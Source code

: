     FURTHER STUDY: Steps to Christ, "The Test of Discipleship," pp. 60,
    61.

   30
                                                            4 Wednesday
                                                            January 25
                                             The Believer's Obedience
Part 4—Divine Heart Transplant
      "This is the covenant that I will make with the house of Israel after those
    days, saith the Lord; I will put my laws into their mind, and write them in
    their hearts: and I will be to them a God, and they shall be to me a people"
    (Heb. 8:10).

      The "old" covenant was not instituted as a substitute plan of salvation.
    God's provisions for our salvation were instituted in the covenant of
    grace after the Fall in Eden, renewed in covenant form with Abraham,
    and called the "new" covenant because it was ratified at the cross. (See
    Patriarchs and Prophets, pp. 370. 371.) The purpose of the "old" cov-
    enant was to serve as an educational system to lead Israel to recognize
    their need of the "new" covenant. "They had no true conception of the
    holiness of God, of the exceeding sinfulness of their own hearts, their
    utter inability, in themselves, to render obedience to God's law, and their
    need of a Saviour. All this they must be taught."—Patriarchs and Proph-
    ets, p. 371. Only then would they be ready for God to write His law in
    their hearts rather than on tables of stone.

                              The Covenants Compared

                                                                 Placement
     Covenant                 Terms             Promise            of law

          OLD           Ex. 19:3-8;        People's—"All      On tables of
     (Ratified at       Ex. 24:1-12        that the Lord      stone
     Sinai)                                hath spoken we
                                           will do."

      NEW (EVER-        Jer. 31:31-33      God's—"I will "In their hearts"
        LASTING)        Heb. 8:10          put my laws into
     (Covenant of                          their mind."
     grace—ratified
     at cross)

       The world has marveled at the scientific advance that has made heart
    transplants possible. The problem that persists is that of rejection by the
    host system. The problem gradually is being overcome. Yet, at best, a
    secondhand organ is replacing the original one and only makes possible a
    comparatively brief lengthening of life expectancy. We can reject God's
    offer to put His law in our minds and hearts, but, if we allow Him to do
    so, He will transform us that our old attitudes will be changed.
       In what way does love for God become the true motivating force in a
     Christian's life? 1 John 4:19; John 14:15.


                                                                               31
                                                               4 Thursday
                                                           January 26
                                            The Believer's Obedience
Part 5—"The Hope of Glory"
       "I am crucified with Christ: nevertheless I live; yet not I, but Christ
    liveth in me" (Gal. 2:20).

To do: From the entries above, print the lines beginning at the one with "The world has" and stopping after the one with "host system. The", exactly as written and with nothing else.

Output for this task:
       The world has marveled at the scientific advance that has made heart
    transplants possible. The problem that persists is that of rejection by the
    host system. The problem gradually is being overcome. Yet, at best, a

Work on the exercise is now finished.